Après la fatigue, une bonne nuit de récupération.

Ce matin le temps est  couvert, mais il y a de l’air dans MS.

Je croise dès mon arrivée dans MS un Indien qui promène en laisse son Dalmatien.

Les autres acteurs de la rue sont en place.

Le marchand de lait n’est pas là mais il y a sa cagette de sacs. Ibrahim store est ouvert. Quelques moto et scoot passent en klaxonnant bien que ce soit parfaitement inutile.

A droite après la rue Laporte un fleuriste s’est installé. C’est nouveau.

Rue Petit-Canal l’homme est toujours assis sur son plateau, de l’autre côté les femmes s’activent.

Devant la cathédrale un groupe d’Indiens et parmi eux un bébé, il s’agit peut-être d’un baptême.
La petite marchande de lait, les mendiantes.

Un cycliste me double il pédale en téléphonant.

L’odeur à l’arrivée sur le canal. Le lecteur de journal à côté du Hot Bread. Quelques personnes déjeunent à l’intérieur. Je prends mon pain. Je ressors.
Le lecteur de journal a abandonné son journal posé devant lui sur les marches qui donnent sur la rue, il parle au téléphone.

Un car déverse des infirmières ou des aides soignantes en face de l’hôpital.
Un tracteur benne passe avec ses six femmes chargées du ramassage des ordures.
La rue Capitaine Marius Xavier est toute pavée de pavés autobloquants, tous les habitants de la rue sont maintenant au même niveau d’égalité.

Rue Candappa je croise une belle Indienne en sari, elle porte sur la tête une bassine en fer blanc pleine d’ordures, c’est ça la modernisation.

Véro se lève et me dit qu’aujourd’hui c’est la Saint Valentin, je lui dis la présence nouvelle du fleuriste sur MS et je comprends mieux cette installation spontanée.


Après le petit-dèj on décide d’aller à pied faire des courses.

Passage obligatoire au bistrot du thé . Tout le long de MGroad Véro prend des photos de rickshaws qui ramènent des ménagères du marché Goubert.

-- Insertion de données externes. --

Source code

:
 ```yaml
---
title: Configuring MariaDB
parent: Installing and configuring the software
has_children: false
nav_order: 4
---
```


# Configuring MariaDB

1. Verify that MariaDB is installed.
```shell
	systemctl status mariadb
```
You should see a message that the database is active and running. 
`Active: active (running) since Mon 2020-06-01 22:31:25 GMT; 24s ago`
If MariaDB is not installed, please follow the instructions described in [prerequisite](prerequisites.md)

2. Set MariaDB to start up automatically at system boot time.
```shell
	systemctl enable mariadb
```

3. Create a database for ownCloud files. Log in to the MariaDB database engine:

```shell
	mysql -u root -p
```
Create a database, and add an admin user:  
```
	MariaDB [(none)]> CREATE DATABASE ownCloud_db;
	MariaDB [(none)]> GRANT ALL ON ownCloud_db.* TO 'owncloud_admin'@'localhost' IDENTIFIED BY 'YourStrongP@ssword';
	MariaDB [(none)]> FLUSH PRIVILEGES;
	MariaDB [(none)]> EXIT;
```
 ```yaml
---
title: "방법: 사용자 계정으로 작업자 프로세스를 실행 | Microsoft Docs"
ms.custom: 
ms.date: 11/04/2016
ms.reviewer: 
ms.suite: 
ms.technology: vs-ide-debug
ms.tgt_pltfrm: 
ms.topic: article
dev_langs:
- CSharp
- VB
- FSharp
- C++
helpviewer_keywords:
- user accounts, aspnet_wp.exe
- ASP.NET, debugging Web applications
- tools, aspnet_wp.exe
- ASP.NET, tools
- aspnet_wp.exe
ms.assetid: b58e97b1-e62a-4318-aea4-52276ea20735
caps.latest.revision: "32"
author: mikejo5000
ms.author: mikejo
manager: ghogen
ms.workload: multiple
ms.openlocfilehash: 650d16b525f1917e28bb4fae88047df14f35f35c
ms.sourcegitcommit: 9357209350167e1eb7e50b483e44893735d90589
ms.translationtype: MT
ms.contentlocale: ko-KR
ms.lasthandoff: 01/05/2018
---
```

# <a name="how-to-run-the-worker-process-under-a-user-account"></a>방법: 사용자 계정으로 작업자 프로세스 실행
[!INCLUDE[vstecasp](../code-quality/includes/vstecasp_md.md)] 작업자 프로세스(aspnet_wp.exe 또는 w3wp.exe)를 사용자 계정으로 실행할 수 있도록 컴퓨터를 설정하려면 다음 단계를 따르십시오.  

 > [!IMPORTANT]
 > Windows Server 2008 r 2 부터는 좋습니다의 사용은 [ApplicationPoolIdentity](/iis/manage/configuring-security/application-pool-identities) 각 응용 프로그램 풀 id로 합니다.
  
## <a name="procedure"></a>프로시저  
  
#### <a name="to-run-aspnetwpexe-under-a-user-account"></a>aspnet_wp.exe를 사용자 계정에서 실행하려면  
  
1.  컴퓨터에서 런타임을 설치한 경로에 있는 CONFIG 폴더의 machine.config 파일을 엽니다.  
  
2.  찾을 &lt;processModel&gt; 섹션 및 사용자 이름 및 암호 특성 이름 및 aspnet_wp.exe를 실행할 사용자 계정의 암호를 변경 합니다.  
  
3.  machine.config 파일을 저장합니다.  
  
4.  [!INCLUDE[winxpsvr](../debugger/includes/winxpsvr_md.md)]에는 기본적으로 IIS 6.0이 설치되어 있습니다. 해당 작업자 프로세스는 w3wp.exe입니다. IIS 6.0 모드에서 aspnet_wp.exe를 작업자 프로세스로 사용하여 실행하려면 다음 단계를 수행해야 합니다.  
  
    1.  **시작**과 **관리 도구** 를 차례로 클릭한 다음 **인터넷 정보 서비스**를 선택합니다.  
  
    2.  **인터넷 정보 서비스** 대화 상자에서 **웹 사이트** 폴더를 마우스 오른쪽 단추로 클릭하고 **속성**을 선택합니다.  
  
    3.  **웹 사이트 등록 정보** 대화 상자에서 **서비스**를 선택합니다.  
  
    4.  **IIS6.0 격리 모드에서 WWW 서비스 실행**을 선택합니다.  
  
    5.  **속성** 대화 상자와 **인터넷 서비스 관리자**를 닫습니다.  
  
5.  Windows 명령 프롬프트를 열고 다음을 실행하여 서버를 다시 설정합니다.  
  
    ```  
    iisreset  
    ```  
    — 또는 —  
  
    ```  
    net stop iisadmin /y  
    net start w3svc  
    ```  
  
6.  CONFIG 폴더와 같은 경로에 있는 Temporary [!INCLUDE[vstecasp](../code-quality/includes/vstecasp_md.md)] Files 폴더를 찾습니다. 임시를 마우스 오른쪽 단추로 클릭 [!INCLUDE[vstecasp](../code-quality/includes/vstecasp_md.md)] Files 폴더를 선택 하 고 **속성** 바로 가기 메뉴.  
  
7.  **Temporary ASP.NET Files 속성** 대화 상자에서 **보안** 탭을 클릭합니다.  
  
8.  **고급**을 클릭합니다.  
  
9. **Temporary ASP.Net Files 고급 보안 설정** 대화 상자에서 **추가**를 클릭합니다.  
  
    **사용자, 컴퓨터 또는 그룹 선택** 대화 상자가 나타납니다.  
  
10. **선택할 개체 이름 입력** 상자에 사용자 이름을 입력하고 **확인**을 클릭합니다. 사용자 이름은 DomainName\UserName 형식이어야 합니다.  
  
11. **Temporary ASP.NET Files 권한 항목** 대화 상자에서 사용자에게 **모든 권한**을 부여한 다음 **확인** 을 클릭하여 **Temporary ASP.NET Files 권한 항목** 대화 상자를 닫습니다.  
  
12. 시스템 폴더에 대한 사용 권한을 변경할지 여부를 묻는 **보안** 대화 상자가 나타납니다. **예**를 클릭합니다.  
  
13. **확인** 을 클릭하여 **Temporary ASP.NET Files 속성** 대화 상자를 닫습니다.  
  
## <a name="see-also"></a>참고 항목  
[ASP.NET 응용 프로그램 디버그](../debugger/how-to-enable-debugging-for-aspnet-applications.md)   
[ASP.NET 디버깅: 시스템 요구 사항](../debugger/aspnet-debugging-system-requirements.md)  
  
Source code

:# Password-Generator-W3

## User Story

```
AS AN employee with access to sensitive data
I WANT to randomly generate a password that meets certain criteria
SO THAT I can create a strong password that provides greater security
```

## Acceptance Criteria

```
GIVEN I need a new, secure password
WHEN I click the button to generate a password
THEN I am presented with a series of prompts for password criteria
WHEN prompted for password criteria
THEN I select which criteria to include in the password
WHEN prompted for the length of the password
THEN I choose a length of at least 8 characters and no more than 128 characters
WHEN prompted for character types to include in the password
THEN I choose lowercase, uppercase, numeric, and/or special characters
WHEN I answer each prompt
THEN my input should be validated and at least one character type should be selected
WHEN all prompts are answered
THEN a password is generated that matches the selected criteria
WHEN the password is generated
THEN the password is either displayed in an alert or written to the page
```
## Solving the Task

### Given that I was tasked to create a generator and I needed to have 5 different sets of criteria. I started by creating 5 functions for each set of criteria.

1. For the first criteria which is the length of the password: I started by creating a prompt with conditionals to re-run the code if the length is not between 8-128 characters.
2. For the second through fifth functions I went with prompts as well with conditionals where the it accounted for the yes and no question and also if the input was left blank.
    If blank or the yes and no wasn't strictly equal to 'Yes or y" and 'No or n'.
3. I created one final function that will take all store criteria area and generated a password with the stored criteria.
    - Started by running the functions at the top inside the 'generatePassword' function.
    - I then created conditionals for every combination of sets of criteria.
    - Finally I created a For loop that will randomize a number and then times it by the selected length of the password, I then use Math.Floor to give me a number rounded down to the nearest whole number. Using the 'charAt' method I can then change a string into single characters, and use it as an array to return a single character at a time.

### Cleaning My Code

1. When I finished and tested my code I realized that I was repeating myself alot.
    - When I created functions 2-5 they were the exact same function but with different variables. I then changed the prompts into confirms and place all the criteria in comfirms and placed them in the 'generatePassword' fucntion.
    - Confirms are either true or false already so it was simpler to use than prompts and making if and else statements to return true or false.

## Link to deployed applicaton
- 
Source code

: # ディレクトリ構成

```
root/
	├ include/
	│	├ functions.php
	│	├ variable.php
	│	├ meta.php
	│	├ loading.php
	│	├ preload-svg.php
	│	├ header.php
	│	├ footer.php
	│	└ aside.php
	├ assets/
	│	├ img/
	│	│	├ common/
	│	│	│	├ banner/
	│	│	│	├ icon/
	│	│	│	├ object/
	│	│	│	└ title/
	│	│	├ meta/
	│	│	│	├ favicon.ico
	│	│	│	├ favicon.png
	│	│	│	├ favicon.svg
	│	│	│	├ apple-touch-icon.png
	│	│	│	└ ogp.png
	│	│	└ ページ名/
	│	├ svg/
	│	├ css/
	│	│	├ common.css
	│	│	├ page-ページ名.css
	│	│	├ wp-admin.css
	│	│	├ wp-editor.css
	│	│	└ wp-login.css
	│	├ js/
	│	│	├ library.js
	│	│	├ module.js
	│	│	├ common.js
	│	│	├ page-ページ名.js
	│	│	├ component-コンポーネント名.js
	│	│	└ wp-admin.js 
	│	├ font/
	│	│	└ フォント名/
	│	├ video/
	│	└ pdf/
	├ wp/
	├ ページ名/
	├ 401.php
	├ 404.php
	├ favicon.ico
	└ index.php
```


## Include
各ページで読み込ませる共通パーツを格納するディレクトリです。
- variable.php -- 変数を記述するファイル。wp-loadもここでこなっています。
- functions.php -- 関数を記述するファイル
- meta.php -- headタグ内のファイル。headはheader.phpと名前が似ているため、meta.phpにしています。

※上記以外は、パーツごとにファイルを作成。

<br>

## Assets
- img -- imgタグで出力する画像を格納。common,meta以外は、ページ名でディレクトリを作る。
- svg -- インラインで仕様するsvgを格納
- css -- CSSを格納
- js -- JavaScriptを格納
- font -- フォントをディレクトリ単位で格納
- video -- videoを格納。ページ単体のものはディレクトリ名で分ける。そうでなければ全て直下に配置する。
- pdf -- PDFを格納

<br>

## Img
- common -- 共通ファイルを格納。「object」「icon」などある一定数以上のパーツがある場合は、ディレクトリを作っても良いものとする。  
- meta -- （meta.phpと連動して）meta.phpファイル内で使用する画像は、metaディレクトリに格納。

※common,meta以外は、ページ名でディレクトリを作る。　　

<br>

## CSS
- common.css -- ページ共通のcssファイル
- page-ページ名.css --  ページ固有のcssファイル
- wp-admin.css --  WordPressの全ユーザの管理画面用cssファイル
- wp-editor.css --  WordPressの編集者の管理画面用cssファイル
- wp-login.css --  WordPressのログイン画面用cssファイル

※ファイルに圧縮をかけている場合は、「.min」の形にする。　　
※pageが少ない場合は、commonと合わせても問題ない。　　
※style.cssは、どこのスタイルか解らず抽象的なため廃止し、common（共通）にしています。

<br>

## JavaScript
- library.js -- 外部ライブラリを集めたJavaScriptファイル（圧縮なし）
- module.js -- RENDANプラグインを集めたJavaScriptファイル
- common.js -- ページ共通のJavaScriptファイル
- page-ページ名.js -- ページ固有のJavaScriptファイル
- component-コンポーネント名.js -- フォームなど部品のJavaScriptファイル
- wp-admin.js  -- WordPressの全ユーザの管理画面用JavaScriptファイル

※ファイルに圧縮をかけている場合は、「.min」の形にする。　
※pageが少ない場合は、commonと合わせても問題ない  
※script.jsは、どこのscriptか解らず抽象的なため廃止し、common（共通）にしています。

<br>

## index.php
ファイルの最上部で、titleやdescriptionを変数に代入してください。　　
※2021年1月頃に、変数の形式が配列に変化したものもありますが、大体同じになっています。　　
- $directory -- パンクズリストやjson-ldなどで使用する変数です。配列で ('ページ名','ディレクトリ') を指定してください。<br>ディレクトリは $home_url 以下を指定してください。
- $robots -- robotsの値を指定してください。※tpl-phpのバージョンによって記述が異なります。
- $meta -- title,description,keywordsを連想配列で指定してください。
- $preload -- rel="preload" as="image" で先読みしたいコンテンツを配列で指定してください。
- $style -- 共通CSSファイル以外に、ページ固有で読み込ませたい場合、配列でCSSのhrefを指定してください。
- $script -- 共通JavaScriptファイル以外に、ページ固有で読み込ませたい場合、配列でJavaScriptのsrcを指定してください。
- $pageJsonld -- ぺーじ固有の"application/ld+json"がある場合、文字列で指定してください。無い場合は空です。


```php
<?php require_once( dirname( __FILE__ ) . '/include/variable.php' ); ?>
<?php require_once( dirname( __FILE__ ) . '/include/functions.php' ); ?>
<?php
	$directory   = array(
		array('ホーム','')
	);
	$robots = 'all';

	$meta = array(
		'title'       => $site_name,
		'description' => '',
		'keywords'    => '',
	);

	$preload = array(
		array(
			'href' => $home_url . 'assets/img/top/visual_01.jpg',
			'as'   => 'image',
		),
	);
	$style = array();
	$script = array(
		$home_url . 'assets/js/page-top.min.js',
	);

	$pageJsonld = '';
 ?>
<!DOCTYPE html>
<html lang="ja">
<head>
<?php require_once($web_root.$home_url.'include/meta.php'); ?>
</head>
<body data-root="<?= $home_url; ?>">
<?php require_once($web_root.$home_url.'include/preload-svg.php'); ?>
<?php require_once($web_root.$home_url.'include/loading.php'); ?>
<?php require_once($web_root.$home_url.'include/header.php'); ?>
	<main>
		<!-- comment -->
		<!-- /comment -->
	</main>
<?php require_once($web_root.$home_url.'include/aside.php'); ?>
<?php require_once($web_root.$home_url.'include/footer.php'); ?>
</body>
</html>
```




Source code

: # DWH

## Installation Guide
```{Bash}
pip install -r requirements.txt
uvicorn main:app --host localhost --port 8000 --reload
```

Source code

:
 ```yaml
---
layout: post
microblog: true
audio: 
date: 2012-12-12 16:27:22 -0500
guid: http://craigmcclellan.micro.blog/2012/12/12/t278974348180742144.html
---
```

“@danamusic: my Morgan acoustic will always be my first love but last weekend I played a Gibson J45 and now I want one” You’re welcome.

On passe dans la petite rue Diagu Moudaliar, où il y a le tailleur et un peu plus loin les fournisseurs de matériel de coutures. Véro y trouve un tas de choses et notamment des boutons pour sa veste en lin parce que ceux mis par le tailleur n’était pas terribles, des petits ciseaux de couture qui ici ne coûte presque rien.
Puis de l’autre côté de la rue il y a l’artisan joaillier qui est en train d’ouvrir. C’est un homme géant qui tire vers le haut le lourd volet métallique qui ferme sa boutique. Puis il s’installe assis sur le sol dans son atelier qui fait un mètre cinquante d’ouverture et environ trois mètres de profondeur.
La banque pour recevoir les clients est à sa hauteur d’homme assis c’est un petit meuble de 50cm de haut. Tout est disposé dans le rayon de ses bras, à côté de la banque, la balance pour peser les métaux, devant lui un petit brasero au feu de bois. Une fois installé, coincé entre deux murs, il ne bouge plus de la journée, sauf les bras et le torse.
Véro lui explique en anglais ce qu’elle attend de lui pour les réparations de bijoux en  or et en argent qu’elle apporte. Il répond en tamoul et elle comprend tout ce qu’il lui dit. Il vérifie si les bijoux sont bien en or ou en argent.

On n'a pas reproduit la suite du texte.